In 1997, Abrams published a book entitled, Fear or Faith: How Jews Can Survive in a Christian America, which explained his strong commitment to Zionism; chastised Jews who marry Christians; and lashed out at American Christians for what he regarded as their insufficient support for Israel.
"Where Catholics and mainline Protestants still fall short is in their failure to understand the relationship of most Jews to Israel," Abrams wrote. He singled out a 1990 statement by the United Church of Christ that Abrams asserted "was remarkably ungenerous when it came to Israel."
Abrams cited a passage in the statement in which the Protestant church expressed sympathy for Jews who had suffered centuries of persecution but also noted disagreement among its members about whether Jews had a special claim on the Holy Land because of the supposed covenant with God described in the Jewish Torah (the first five books of the Old Testament).
"We appreciate the compelling moral argument for the creation of modern Israel as a vehicle for self-determination and as a haven for a victimized people," the United Church of Christ statement said, before tempering that sentiment with sympathy for Palestinians.
"We also recognize that this event has entailed the dispossession of Palestinians from their homes and the denial of human rights," the church statement said.
Abrams objected to this placing of Israeli and Palestinian concerns in the same passage, what neoconservatives often decry as "moral equivalence."
"Indeed," Abrams wrote, "at some points the statement referred to "the State of Israel-Palestine' and used the term "uprising' to refer to Arab activities most Israelis see as terrorist violence against them. This was at best a dry even handedness and conveyed no sense of joy at contemplating Israel restored."

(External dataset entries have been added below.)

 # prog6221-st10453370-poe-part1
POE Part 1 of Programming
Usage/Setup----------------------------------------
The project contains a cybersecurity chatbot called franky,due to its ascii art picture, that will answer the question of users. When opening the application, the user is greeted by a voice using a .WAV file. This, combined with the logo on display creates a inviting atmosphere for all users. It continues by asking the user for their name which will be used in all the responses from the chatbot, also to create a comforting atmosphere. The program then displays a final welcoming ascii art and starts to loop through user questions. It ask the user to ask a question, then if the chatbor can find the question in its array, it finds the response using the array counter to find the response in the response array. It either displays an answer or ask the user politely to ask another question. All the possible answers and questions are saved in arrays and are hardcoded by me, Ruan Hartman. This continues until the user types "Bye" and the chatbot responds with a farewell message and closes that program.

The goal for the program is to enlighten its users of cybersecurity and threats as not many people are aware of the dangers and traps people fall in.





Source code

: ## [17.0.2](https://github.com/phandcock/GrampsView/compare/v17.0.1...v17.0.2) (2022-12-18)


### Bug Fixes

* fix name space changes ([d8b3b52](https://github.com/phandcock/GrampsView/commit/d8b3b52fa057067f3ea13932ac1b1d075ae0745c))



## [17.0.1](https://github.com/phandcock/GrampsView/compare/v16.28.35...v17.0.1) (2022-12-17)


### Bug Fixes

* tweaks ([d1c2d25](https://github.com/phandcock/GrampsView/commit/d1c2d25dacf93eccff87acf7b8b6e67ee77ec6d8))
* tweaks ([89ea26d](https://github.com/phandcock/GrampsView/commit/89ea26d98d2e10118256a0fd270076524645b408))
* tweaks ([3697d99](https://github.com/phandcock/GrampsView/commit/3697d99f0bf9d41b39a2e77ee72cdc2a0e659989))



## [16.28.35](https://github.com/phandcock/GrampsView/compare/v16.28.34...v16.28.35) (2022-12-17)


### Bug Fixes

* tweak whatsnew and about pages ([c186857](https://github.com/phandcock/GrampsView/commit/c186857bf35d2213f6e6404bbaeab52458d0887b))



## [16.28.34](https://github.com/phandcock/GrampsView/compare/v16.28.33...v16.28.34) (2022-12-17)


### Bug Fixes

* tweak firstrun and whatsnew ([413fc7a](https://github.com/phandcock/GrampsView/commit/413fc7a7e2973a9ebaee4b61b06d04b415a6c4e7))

Abrams also criticized the Lutherans and the Presbyterians. "In fact, one can search very long among mainline Protestants statements to find a sympathetic word about Israel," he wrote. By contrast, he cited favorably a comment by Rabbi Mordecai Waxman, who declared:
"The existence, significance, and meaning of the State of Israel to the Jewish people cannot be overestimated. In the Jewish theological and religious assessment the State represents a fulfillment of Jewish history, a validation of the ongoing covenant [with God], and the major creative response to the Holocaust. "

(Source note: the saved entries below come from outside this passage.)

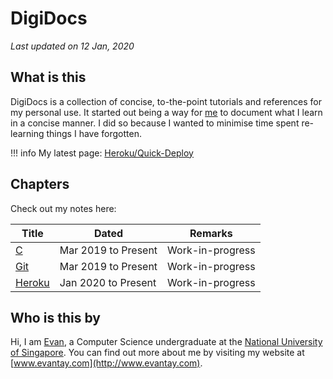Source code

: # DigiDocs

*Last updated on 12 Jan, 2020*

## What is this

DigiDocs is a collection of concise, to-the-point tutorials and references for my personal use. It started out being a way for [me](http://www.evantay.com) to document what I learn in a concise manner. I did so because I wanted to minimise time spent re-learning things I have forgotten.

!!! info
    My latest page: [Heroku/Quick-Deploy](heroku/quick-deploy.md)
## Chapters

Check out my notes here:

| Title                        | Dated               | Remarks          |
| ---------------------------- | ------------------- | ---------------- |
| [C](c/arguments.md) | Mar 2019 to Present | Work-in-progress |
| [Git](git/ignoring-files.md) | Mar 2019 to Present | Work-in-progress |
| [Heroku](heroku/quick-deploy.md)    | Jan 2020 to Present | Work-in-progress |

## Who is this by

Hi, I am [Evan](http://www.evantay.com), a Computer Science undergraduate at the [National University of Singapore](https://www.comp.nus.edu.sg/). You can find out more about me by visiting my website at [www.evantay.com](http://www.evantay.com).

"Christians apparently cannot share this vision nor the psychology and history which have created it."
Another key point of Fear or Faith is Abrams's concern that the survival of the Jewish community in the United States is threatened by intermarriage with non-Jews. He admonished American Jews who marry outside the faith, a criticism that has angered some American Jews who have non-Jewish spouses.
Abrams' surprisingly frank statements about how his Jewish religion and his ardent support of Israel color his opinions and his attitudes toward Christians invite questions about his objectivity as a senior U.S. government policymaker dealing with the Middle East and now a prominent analyst at the influential Council on Foreign Relations.

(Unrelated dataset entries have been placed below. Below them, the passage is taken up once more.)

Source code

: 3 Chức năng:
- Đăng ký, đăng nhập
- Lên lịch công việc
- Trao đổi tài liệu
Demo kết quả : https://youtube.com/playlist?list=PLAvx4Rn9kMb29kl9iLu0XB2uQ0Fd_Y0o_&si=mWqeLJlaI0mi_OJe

Since the end of George W. Bush's administration, Abrams and other neocons have been fighting a spirited rear-guard battle against any Obama initiative that seeks major concessions from Israel to promote a peace deal with the Palestinians. Indeed, the neocons appear to be especially eager to divert Obama's attention onto Iran and away from Israel.
Rather than continued pressure on Israel's hard-line Likud Prime Minister Benjamin Netanyahu, Abrams is urging "a new approach" that would remove the emphasis on Israeli-Palestinian peace talks and instead focus on "countering the designs of spoilers of the peace efforts."